Attached to this press release is the text of a letter from Chane
Graziano, CEO of Harvard Bioscience to Ms. Nelson, the managing member
of the Skystone funds, delivered today rejecting Skystone’s
offer.
"After careful analysis and consideration, the
Board determined that Skystone’s offer
undervalued Harvard Bioscience,” said Chane
Graziano, Harvard Bioscience’s chief executive
officer. "We believe our current strategy of
combining tuckunder acquisitions with organic growth can deliver better
value to all our stockholders than the Skystone offer. Over the last 10
years this strategy has delivered compound annual growth rates of
revenue of 23% and of non-GAAP adjusted operating income from continuing
operations of 22%. A reconciliation of the non-GAAP information to the
most comparable GAAP information is included with this press release.
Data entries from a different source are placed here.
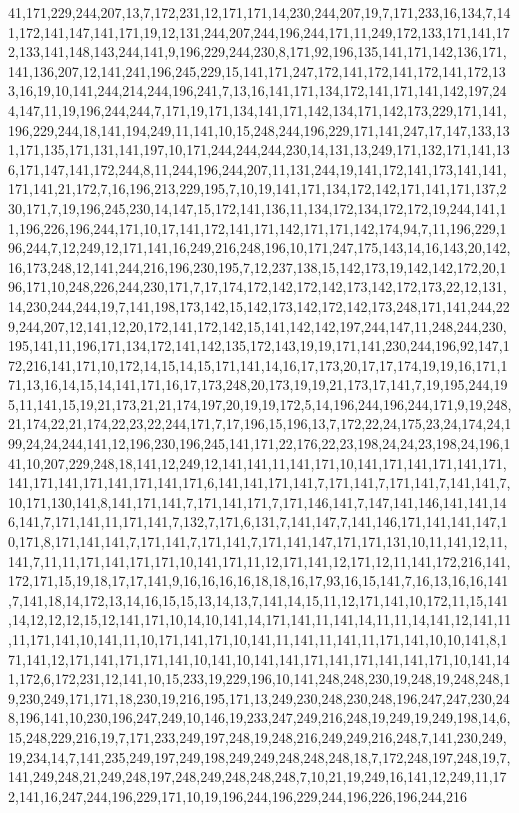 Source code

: 41,171,229,244,207,13,7,172,231,12,171,171,14,230,244,207,19,7,171,233,16,134,7,141,172,141,147,141,171,19,12,131,244,207,244,196,244,171,11,249,172,133,171,141,172,133,141,148,143,244,141,9,196,229,244,230,8,171,92,196,135,141,171,142,136,171,141,136,207,12,141,241,196,245,229,15,141,171,247,172,141,172,141,172,141,172,133,16,19,10,141,244,214,244,196,241,7,13,16,141,171,134,172,141,171,141,142,197,244,147,11,19,196,244,244,7,171,19,171,134,141,171,142,134,171,142,173,229,171,141,196,229,244,18,141,194,249,11,141,10,15,248,244,196,229,171,141,247,17,147,133,131,171,135,171,131,141,197,10,171,244,244,244,230,14,131,13,249,171,132,171,141,136,171,147,141,172,244,8,11,244,196,244,207,11,131,244,19,141,172,141,173,141,141,171,141,21,172,7,16,196,213,229,195,7,10,19,141,171,134,172,142,171,141,171,137,230,171,7,19,196,245,230,14,147,15,172,141,136,11,134,172,134,172,172,19,244,141,11,196,226,196,244,171,10,17,141,172,141,171,142,171,171,142,174,94,7,11,196,229,196,244,7,12,249,12,171,141,16,249,216,248,196,10,171,247,175,143,14,16,143,20,142,16,173,248,12,141,244,216,196,230,195,7,12,237,138,15,142,173,19,142,142,172,20,196,171,10,248,226,244,230,171,7,17,174,172,142,172,142,173,142,172,173,22,12,131,14,230,244,244,19,7,141,198,173,142,15,142,173,142,172,142,173,248,171,141,244,229,244,207,12,141,12,20,172,141,172,142,15,141,142,142,197,244,147,11,248,244,230,195,141,11,196,171,134,172,141,142,135,172,143,19,19,171,141,230,244,196,92,147,172,216,141,171,10,172,14,15,14,15,171,141,14,16,17,173,20,17,17,174,19,19,16,171,171,13,16,14,15,14,141,171,16,17,173,248,20,173,19,19,21,173,17,141,7,19,195,244,195,11,141,15,19,21,173,21,21,174,197,20,19,19,172,5,14,196,244,196,244,171,9,19,248,21,174,22,21,174,22,23,22,244,171,7,17,196,15,196,13,7,172,22,24,175,23,24,174,24,199,24,24,244,141,12,196,230,196,245,141,171,22,176,22,23,198,24,24,23,198,24,196,141,10,207,229,248,18,141,12,249,12,141,141,11,141,171,10,141,171,141,171,141,171,141,171,141,171,141,171,141,171,6,141,141,171,141,7,171,141,7,171,141,7,141,141,7,10,171,130,141,8,141,171,141,7,171,141,171,7,171,146,141,7,147,141,146,141,141,146,141,7,171,141,11,171,141,7,132,7,171,6,131,7,141,147,7,141,146,171,141,141,147,10,171,8,171,141,141,7,171,141,7,171,141,7,171,141,147,171,171,131,10,11,141,12,11,141,7,11,11,171,141,171,171,10,141,171,11,12,171,141,12,171,12,11,141,172,216,141,172,171,15,19,18,17,17,141,9,16,16,16,16,18,18,16,17,93,16,15,141,7,16,13,16,16,141,7,141,18,14,172,13,14,16,15,15,13,14,13,7,141,14,15,11,12,171,141,10,172,11,15,141,14,12,12,12,15,12,141,171,10,14,10,141,14,171,141,11,141,14,11,11,14,141,12,141,11,11,171,141,10,141,11,10,171,141,171,10,141,11,141,11,141,11,171,141,10,10,141,8,171,141,12,171,141,171,171,141,10,141,10,141,141,171,141,171,141,141,171,10,141,141,172,6,172,231,12,141,10,15,233,19,229,196,10,141,248,248,230,19,248,19,248,248,19,230,249,171,171,18,230,19,216,195,171,13,249,230,248,230,248,196,247,247,230,248,196,141,10,230,196,247,249,10,146,19,233,247,249,216,248,19,249,19,249,198,14,6,15,248,229,216,19,7,171,233,249,197,248,19,248,216,249,249,216,248,7,141,230,249,19,234,14,7,141,235,249,197,249,198,249,249,248,248,248,18,7,172,248,197,248,19,7,141,249,248,21,249,248,197,248,249,248,248,248,7,10,21,19,249,16,141,12,249,11,172,141,16,247,244,196,229,171,10,19,196,244,196,229,244,196,226,196,244,216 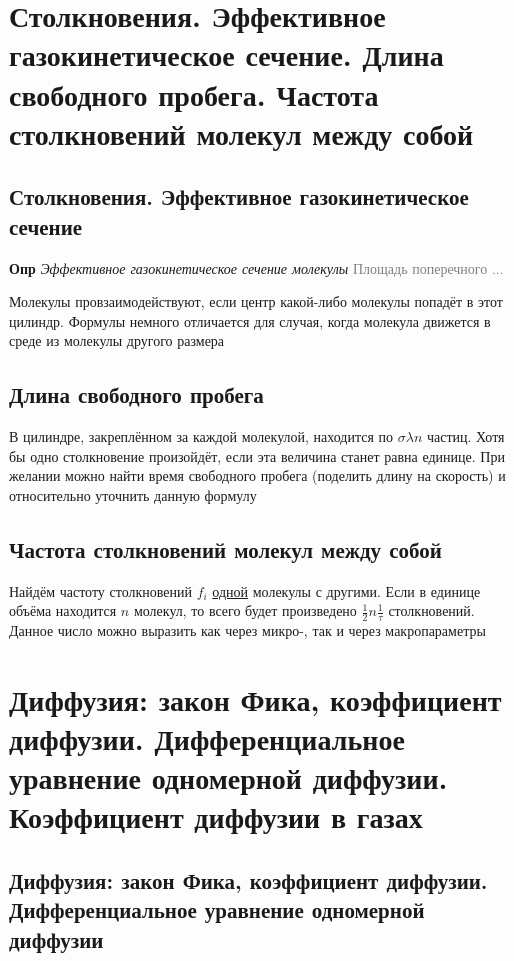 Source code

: \documentclass[a4paper, 14pt]{article}
\begin{document}
    \section{Столкновения. Эффективное газокинетическое сечение.
    Длина свободного пробега.
    Частота столкновений молекул между собой}
    
    \subsection{Столкновения. Эффективное газокинетическое сечение}
    
    \textbf{Опр} \textit{Эффективное газокинетическое сечение молекулы} \textcolor{gray}{Площадь поперечного ...}
    
    Молекулы провзаимодействуют, если центр какой-либо молекулы попадёт в этот цилиндр.
    Формулы немного отличается для случая, когда молекула движется в среде из молекулы другого размера
    
    \subsection{Длина свободного пробега}
    
    В цилиндре, закреплённом за каждой молекулой, находится по $\sigma \lambda n$ частиц.
    Хотя бы одно столкновение произойдёт, если эта величина станет равна единице.
    При желании можно найти время свободного пробега (поделить длину на скорость) и относительно уточнить данную формулу
    
    \subsection{Частота столкновений молекул между собой}
    
    Найдём частоту столкновений $f_i$ \underline{одной} молекулы с другими.
    Если в единице объёма находится $n$ молекул, то всего будет произведено $\frac{1}{2}n \frac{1}{\tau}$ столкновений.
    Данное число можно выразить как через микро-, так и через макропараметры
    
    \section{Диффузия: закон Фика, коэффициент диффузии. Дифференциальное уравнение одномерной диффузии.
    Коэффициент диффузии в газах}
    
    \subsection{Диффузия: закон Фика, коэффициент диффузии. Дифференциальное уравнение одномерной диффузии}
    
\end{document}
We
believe the recently announced launch of our microliter
spectrophotometer and the acquisition of Panlab confirms we are
implementing this strategy. In addition, we believe the recently
announced divestiture of the majority of our capital equipment division
will enable us to focus more management attention on our growth
strategy. Finally, the recently announced authorization of the $10
million share repurchase program confirms our optimism about the future
prospects for the company.”
About Harvard Bioscience.
Harvard Bioscience (HBIO) is a global developer, manufacturer, and
marketer of a broad range of specialized products, primarily scientific
instruments and apparatus, used to advance life science research at
pharmaceutical and biotechnology companies, universities and government
laboratories worldwide. HBIO sells its products to thousands of
researchers in over 100 countries through its 1,100 page catalog (and
various other specialty catalogs), its website and through its
distributors, including GE Healthcare, Thermo Fisher and VWR. HBIO has
sales and manufacturing operations in the United States, the United
Kingdom, Germany, Spain, and Austria with additional facilities in
France and Canada. For more information, please visit www.harvardbioscience.com.
This press release contains forward-looking statements within the
meaning of the federal securities laws. You can identify these
statements by our use of the words "guidance," "expects," "plans,"
"estimates," "projects," "intends," "believes" and similar expressions
that do not relate to historical matters.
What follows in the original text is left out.